(DATASET RECORDS Opens)

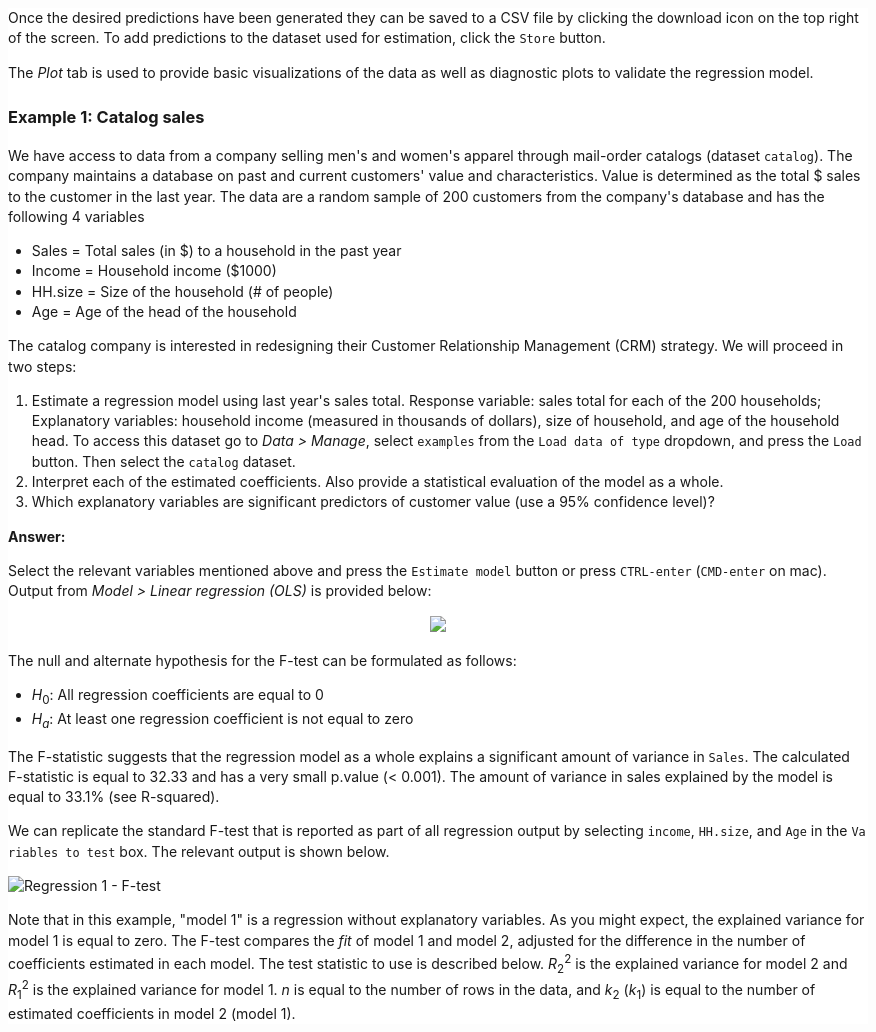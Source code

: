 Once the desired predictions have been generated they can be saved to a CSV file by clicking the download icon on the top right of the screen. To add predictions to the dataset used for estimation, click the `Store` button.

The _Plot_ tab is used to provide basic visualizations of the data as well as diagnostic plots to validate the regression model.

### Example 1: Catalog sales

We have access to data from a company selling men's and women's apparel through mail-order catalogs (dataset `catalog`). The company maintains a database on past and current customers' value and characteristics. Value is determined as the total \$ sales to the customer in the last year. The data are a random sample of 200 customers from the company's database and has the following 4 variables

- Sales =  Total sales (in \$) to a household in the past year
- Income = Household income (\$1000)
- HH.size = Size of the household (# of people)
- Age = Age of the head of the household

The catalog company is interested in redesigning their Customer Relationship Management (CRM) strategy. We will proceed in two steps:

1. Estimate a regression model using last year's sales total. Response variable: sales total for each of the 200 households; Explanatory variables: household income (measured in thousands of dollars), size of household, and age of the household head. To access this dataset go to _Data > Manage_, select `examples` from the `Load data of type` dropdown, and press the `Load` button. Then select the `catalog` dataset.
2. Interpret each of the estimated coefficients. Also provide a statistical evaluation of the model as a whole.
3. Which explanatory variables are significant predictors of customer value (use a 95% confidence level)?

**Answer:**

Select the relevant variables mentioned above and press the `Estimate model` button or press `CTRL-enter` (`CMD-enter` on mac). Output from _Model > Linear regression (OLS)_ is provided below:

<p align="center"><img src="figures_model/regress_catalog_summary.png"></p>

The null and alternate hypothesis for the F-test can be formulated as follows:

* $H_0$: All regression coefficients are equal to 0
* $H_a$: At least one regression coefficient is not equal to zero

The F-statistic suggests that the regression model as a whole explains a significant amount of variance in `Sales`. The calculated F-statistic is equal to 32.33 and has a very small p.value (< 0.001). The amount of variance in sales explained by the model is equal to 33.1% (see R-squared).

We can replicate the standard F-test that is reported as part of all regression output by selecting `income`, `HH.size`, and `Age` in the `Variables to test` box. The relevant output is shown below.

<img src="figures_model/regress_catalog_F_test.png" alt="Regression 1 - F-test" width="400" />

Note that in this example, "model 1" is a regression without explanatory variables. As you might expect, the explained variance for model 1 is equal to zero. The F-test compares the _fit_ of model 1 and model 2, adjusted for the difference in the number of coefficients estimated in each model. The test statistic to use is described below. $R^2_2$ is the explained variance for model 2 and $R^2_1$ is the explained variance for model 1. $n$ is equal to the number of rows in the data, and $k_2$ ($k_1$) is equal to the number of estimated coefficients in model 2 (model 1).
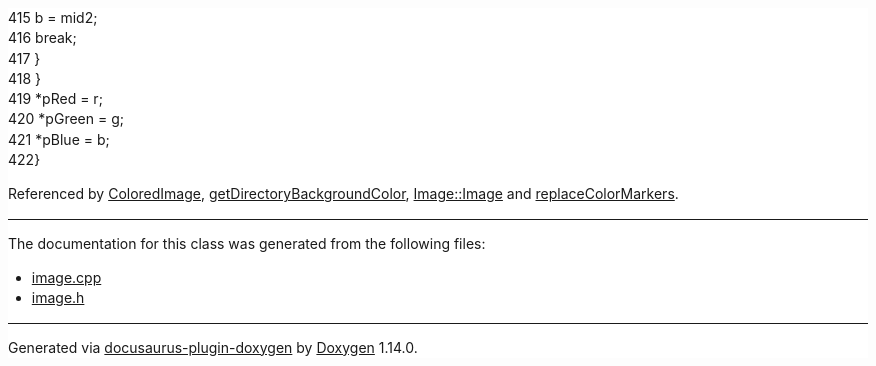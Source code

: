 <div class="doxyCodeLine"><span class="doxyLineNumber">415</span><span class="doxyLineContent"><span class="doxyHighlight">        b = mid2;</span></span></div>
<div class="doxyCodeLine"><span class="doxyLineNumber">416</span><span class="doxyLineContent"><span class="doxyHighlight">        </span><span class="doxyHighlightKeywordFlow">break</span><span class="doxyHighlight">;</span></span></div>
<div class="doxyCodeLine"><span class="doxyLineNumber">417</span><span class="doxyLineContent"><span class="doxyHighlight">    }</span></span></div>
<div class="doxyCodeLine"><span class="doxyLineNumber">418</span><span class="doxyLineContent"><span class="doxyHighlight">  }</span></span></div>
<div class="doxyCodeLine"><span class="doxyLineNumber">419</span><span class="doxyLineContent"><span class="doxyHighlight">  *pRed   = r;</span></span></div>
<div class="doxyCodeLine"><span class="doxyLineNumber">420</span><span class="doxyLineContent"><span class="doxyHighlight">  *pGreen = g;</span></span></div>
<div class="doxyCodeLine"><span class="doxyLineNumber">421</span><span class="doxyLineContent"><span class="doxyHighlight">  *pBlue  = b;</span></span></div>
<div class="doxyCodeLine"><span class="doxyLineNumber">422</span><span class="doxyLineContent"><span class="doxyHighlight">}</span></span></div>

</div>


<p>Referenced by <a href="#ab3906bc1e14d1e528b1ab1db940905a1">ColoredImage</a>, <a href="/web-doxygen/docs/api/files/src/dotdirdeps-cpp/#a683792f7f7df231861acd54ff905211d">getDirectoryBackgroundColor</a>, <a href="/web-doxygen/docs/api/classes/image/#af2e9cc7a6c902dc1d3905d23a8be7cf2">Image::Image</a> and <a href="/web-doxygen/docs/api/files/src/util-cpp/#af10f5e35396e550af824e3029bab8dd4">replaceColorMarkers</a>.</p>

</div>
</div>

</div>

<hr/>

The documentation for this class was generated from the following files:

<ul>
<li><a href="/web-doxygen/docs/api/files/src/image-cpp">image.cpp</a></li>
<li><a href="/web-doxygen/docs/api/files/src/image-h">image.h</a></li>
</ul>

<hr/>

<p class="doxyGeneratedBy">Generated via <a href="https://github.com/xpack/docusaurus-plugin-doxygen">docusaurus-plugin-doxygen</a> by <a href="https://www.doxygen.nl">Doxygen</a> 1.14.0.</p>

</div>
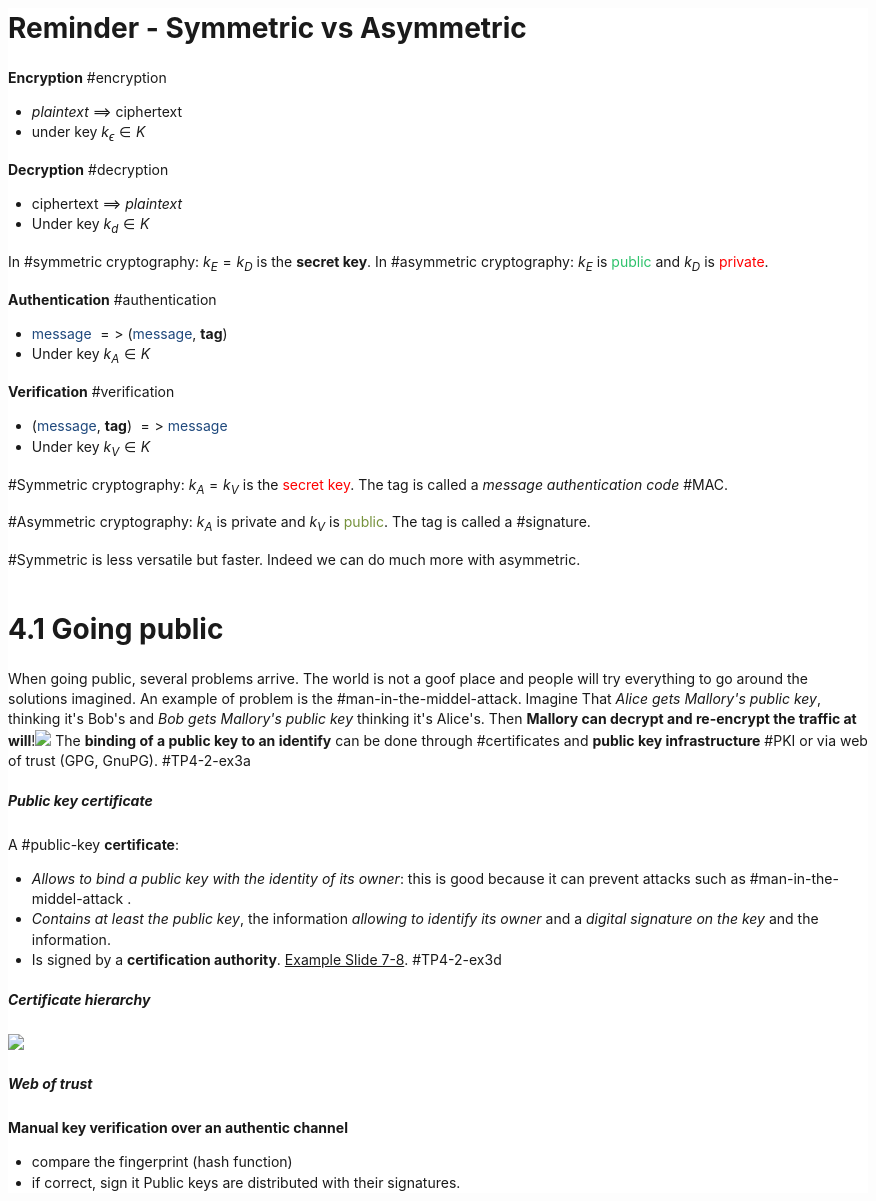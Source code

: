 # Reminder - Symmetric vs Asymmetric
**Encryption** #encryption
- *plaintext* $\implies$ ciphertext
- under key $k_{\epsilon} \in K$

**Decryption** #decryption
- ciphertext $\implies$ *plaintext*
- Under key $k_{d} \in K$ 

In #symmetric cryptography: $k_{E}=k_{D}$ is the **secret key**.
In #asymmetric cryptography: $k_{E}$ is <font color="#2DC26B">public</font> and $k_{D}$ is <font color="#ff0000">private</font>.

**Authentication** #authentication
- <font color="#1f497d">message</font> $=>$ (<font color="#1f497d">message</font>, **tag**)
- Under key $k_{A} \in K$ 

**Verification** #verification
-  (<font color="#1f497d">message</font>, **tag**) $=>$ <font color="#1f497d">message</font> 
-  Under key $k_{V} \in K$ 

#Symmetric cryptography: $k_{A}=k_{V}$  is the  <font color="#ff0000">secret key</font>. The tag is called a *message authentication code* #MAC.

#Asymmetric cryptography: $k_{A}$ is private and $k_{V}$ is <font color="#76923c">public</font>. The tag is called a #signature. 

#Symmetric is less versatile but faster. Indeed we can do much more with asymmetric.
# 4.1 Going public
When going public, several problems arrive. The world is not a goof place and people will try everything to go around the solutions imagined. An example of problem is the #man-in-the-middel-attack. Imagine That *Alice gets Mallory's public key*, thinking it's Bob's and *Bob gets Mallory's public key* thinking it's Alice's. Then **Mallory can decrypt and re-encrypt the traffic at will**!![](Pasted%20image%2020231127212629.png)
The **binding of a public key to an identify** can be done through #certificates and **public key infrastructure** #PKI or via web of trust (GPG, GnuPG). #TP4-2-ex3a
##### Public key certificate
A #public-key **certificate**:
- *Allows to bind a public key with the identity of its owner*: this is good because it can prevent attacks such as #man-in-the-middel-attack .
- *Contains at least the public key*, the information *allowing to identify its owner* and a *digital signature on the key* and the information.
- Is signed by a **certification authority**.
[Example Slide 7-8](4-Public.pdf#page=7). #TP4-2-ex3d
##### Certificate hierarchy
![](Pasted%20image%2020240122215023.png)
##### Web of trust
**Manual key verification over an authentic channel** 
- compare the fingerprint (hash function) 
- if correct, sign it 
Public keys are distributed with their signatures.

(DATASET RECORDS Closes)

> [BRIEF] The finished copy should match the data above word for word and contain no pictures.

> [RESPONSE]
Source code

: Once the desired predictions have been generated they can be saved to a CSV file by clicking the download icon on the top right of the screen. To add predictions to the dataset used for estimation, click the `Store` button.

The _Plot_ tab is used to provide basic visualizations of the data as well as diagnostic plots to validate the regression model.

### Example 1: Catalog sales

We have access to data from a company selling men's and women's apparel through mail-order catalogs (dataset `catalog`). The company maintains a database on past and current customers' value and characteristics. Value is determined as the total \$ sales to the customer in the last year. The data are a random sample of 200 customers from the company's database and has the following 4 variables

- Sales =  Total sales (in \$) to a household in the past year
- Income = Household income (\$1000)
- HH.size = Size of the household (# of people)
- Age = Age of the head of the household

The catalog company is interested in redesigning their Customer Relationship Management (CRM) strategy. We will proceed in two steps:

1. Estimate a regression model using last year's sales total. Response variable: sales total for each of the 200 households; Explanatory variables: household income (measured in thousands of dollars), size of household, and age of the household head. To access this dataset go to _Data > Manage_, select `examples` from the `Load data of type` dropdown, and press the `Load` button. Then select the `catalog` dataset.
2. Interpret each of the estimated coefficients. Also provide a statistical evaluation of the model as a whole.
3. Which explanatory variables are significant predictors of customer value (use a 95% confidence level)?

**Answer:**

Select the relevant variables mentioned above and press the `Estimate model` button or press `CTRL-enter` (`CMD-enter` on mac). Output from _Model > Linear regression (OLS)_ is provided below:

<p align="center"><img src="figures_model/regress_catalog_summary.png"></p>

The null and alternate hypothesis for the F-test can be formulated as follows:

* $H_0$: All regression coefficients are equal to 0
* $H_a$: At least one regression coefficient is not equal to zero

The F-statistic suggests that the regression model as a whole explains a significant amount of variance in `Sales`. The calculated F-statistic is equal to 32.33 and has a very small p.value (< 0.001). The amount of variance in sales explained by the model is equal to 33.1% (see R-squared).

We can replicate the standard F-test that is reported as part of all regression output by selecting `income`, `HH.size`, and `Age` in the `Variables to test` box. The relevant output is shown below.

<img src="figures_model/regress_catalog_F_test.png" alt="Regression 1 - F-test" width="400" />

Note that in this example, "model 1" is a regression without explanatory variables. As you might expect, the explained variance for model 1 is equal to zero. The F-test compares the _fit_ of model 1 and model 2, adjusted for the difference in the number of coefficients estimated in each model. The test statistic to use is described below. $R^2_2$ is the explained variance for model 2 and $R^2_1$ is the explained variance for model 1. $n$ is equal to the number of rows in the data, and $k_2$ ($k_1$) is equal to the number of estimated coefficients in model 2 (model 1).
Source code

: <div class="doxyCodeLine"><span class="doxyLineNumber">415</span><span class="doxyLineContent"><span class="doxyHighlight">        b = mid2;</span></span></div>
<div class="doxyCodeLine"><span class="doxyLineNumber">416</span><span class="doxyLineContent"><span class="doxyHighlight">        </span><span class="doxyHighlightKeywordFlow">break</span><span class="doxyHighlight">;</span></span></div>
<div class="doxyCodeLine"><span class="doxyLineNumber">417</span><span class="doxyLineContent"><span class="doxyHighlight">    }</span></span></div>
<div class="doxyCodeLine"><span class="doxyLineNumber">418</span><span class="doxyLineContent"><span class="doxyHighlight">  }</span></span></div>
<div class="doxyCodeLine"><span class="doxyLineNumber">419</span><span class="doxyLineContent"><span class="doxyHighlight">  *pRed   = r;</span></span></div>
<div class="doxyCodeLine"><span class="doxyLineNumber">420</span><span class="doxyLineContent"><span class="doxyHighlight">  *pGreen = g;</span></span></div>
<div class="doxyCodeLine"><span class="doxyLineNumber">421</span><span class="doxyLineContent"><span class="doxyHighlight">  *pBlue  = b;</span></span></div>
<div class="doxyCodeLine"><span class="doxyLineNumber">422</span><span class="doxyLineContent"><span class="doxyHighlight">}</span></span></div>

</div>


<p>Referenced by <a href="#ab3906bc1e14d1e528b1ab1db940905a1">ColoredImage</a>, <a href="/web-doxygen/docs/api/files/src/dotdirdeps-cpp/#a683792f7f7df231861acd54ff905211d">getDirectoryBackgroundColor</a>, <a href="/web-doxygen/docs/api/classes/image/#af2e9cc7a6c902dc1d3905d23a8be7cf2">Image::Image</a> and <a href="/web-doxygen/docs/api/files/src/util-cpp/#af10f5e35396e550af824e3029bab8dd4">replaceColorMarkers</a>.</p>

</div>
</div>

</div>

<hr/>

The documentation for this class was generated from the following files:

<ul>
<li><a href="/web-doxygen/docs/api/files/src/image-cpp">image.cpp</a></li>
<li><a href="/web-doxygen/docs/api/files/src/image-h">image.h</a></li>
</ul>

<hr/>

<p class="doxyGeneratedBy">Generated via <a href="https://github.com/xpack/docusaurus-plugin-doxygen">docusaurus-plugin-doxygen</a> by <a href="https://www.doxygen.nl">Doxygen</a> 1.14.0.</p>

</div>
Source code

: # Reminder - Symmetric vs Asymmetric
**Encryption** #encryption
- *plaintext* $\implies$ ciphertext
- under key $k_{\epsilon} \in K$

**Decryption** #decryption
- ciphertext $\implies$ *plaintext*
- Under key $k_{d} \in K$ 

In #symmetric cryptography: $k_{E}=k_{D}$ is the **secret key**.
In #asymmetric cryptography: $k_{E}$ is <font color="#2DC26B">public</font> and $k_{D}$ is <font color="#ff0000">private</font>.

**Authentication** #authentication
- <font color="#1f497d">message</font> $=>$ (<font color="#1f497d">message</font>, **tag**)
- Under key $k_{A} \in K$ 

**Verification** #verification
-  (<font color="#1f497d">message</font>, **tag**) $=>$ <font color="#1f497d">message</font> 
-  Under key $k_{V} \in K$ 

#Symmetric cryptography: $k_{A}=k_{V}$  is the  <font color="#ff0000">secret key</font>. The tag is called a *message authentication code* #MAC.

#Asymmetric cryptography: $k_{A}$ is private and $k_{V}$ is <font color="#76923c">public</font>. The tag is called a #signature. 

#Symmetric is less versatile but faster. Indeed we can do much more with asymmetric.
# 4.1 Going public
When going public, several problems arrive. The world is not a goof place and people will try everything to go around the solutions imagined. An example of problem is the #man-in-the-middel-attack. Imagine That *Alice gets Mallory's public key*, thinking it's Bob's and *Bob gets Mallory's public key* thinking it's Alice's. Then **Mallory can decrypt and re-encrypt the traffic at will**!![](Pasted%20image%2020231127212629.png)
The **binding of a public key to an identify** can be done through #certificates and **public key infrastructure** #PKI or via web of trust (GPG, GnuPG). #TP4-2-ex3a
##### Public key certificate
A #public-key **certificate**:
- *Allows to bind a public key with the identity of its owner*: this is good because it can prevent attacks such as #man-in-the-middel-attack .
- *Contains at least the public key*, the information *allowing to identify its owner* and a *digital signature on the key* and the information.
- Is signed by a **certification authority**.
[Example Slide 7-8](4-Public.pdf#page=7). #TP4-2-ex3d
##### Certificate hierarchy
![](Pasted%20image%2020240122215023.png)
##### Web of trust
**Manual key verification over an authentic channel** 
- compare the fingerprint (hash function) 
- if correct, sign it 
Public keys are distributed with their signatures.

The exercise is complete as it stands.